You can use our example directory to experiment
device=cpu
# device=0
CUDA_VISIBLE_DEVICES=$device python upsample.py --input_dir=../example/original --output_dir=../example/upsampled
The expected input structure is as follows:
input_dir
├── seq0
│ ├── fps.txt
│ └── imgs
│ ├── 00000001.png
│ ├── 00000002.png
│ ├── 00000003.png
│ └── ....png
├── seq1
│ └── video.mp4
└── dirname_does_not_matter
├── fps.txt
└── filename_does_not_matter.mov
- The number of sequences (subfolders of the input directory) is unlimited.
- The
fps.txt
file- must specify the frames per second in the first line. The rest of the file should be empty (see example directory).
- is required for sequences (such as seq0) with image files.
- is optional for sequences with a video file. In case of a missing
fps.txt
file, the frames per second will be inferred from the metadata of the video file.

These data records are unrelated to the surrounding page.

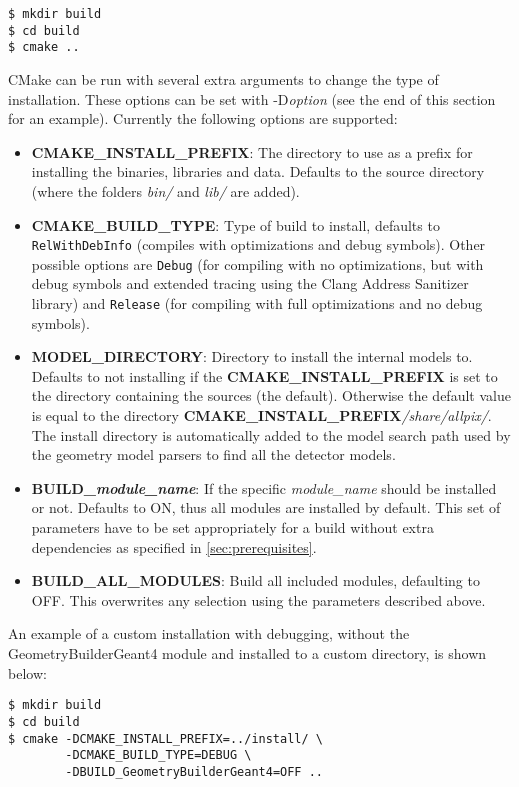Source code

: \begin{verbatim}
$ mkdir build
$ cd build
$ cmake ..
\end{verbatim}

CMake can be run with several extra arguments to change the type of installation. These options can be set with -D\textit{option} (see the end of this section for an example). Currently the following options are supported:
\begin{itemize}
\item \textbf{CMAKE\_INSTALL\_PREFIX}: The directory to use as a prefix for installing the binaries, libraries and data. Defaults to the source directory (where the folders \textit{bin/} and \textit{lib/} are added). 
\item \textbf{CMAKE\_BUILD\_TYPE}: Type of build to install, defaults to \texttt{RelWithDebInfo} (compiles with optimizations and debug symbols). Other possible options are \texttt{Debug} (for compiling with no optimizations, but with debug symbols and extended tracing using the Clang Address Sanitizer library) and \texttt{Release} (for compiling with full optimizations and no debug symbols). 
\item \textbf{MODEL\_DIRECTORY}: Directory to install the internal models to. Defaults to not installing if the \textbf{CMAKE\_INSTALL\_PREFIX} is set to the directory containing the sources (the default). Otherwise the default value is equal to the directory \textbf{CMAKE\_INSTALL\_PREFIX}\-\textit{/share/allpix/}. The install directory is automatically added to the model search path used by the geometry model parsers to find all the detector models.
\item \textbf{BUILD\_\textit{module\_name}}: If the specific \textit{module\_name} should be installed or not. Defaults to ON, thus all modules are installed by default. This set of parameters have to be set appropriately for a build without extra dependencies as specified in \ref{sec:prerequisites}.
\item \textbf{BUILD\_ALL\_MODULES}: Build all included modules, defaulting to OFF. This overwrites any selection using the parameters described above.
\end{itemize}

An example of a custom installation with debugging, without the GeometryBuilderGeant4 module and installed to a custom directory, is shown below:
\begin{verbatim}
$ mkdir build
$ cd build
$ cmake -DCMAKE_INSTALL_PREFIX=../install/ \
        -DCMAKE_BUILD_TYPE=DEBUG \
        -DBUILD_GeometryBuilderGeant4=OFF ..
\end{verbatim}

The resulting output structure is as follows:
output_dir
├── seq0
│ ├── imgs
│ │ ├── 00000001.png
│ │ ├── 00000002.png
│ │ ├── 00000003.png
│ │ └── ....png
│ └── timestamps.txt
├── seq1
│ ├── imgs
│ │ ├── 00000001.png
│ │ ├── 00000002.png
│ │ ├── 00000003.png
│ │ └── ....png
│ └── timestamps.txt
└── dirname_does_not_matter
├── imgs
│ ├── 00000001.png
│ ├── 00000002.png
│ ├── 00000003.png
│ └── ....png
└── timestamps.txt
The resulting image directories can later be used to generate events. The timestamps.txt
file contains the timestamp of each image in seconds.
- Use a GPU device whenever possible to speed up the upsampling procedure.
- The upsampling will increase the storage requirements significantly. Try a small sample first to get an impression.
- Downsample (height and width) your images and video to save storage space and processing time.
- Why store the upsampling result in images:
- Images support random access from a dataloader. A video file, for example, can typically only be accessed sequentally when we try to avoid loading the whole video into RAM.
- Same sequence can be accessed by multiple processes (e.g. PyTorch num_workers > 1).
- Well established C++ interface to load images. This is useful to generate events on the fly (needed for contrast threshold randomization) in C++ code without loading data in Python first. If there is a need to store the resulting sequences in a different format, raise an issue (feature request) on this GitHub repository.
- Be aware that upsampling videos might fail due to a bug in scikit-video
If you want to convert an ordered sequence of images (here png files) into video format you can use the following command (you may have to deactivate the current conda environment):
frame_rate=25
img_dirpath="example/original/seq0/imgs"
img_suffix=".png"
output_file="video.mp4"
ffmpeg -framerate $frame_rate -pattern_type glob -i "$img_dirpath/*$img_suffix" -c:v libx265 -x265-params lossless=1 $output_file
If you want to convert a video file to a sequence of images:
input_file="video.mp4"
output_dirpath="your_path_to_specify"
ffmpeg -i $input_file "$output_dirpath/%08d.png"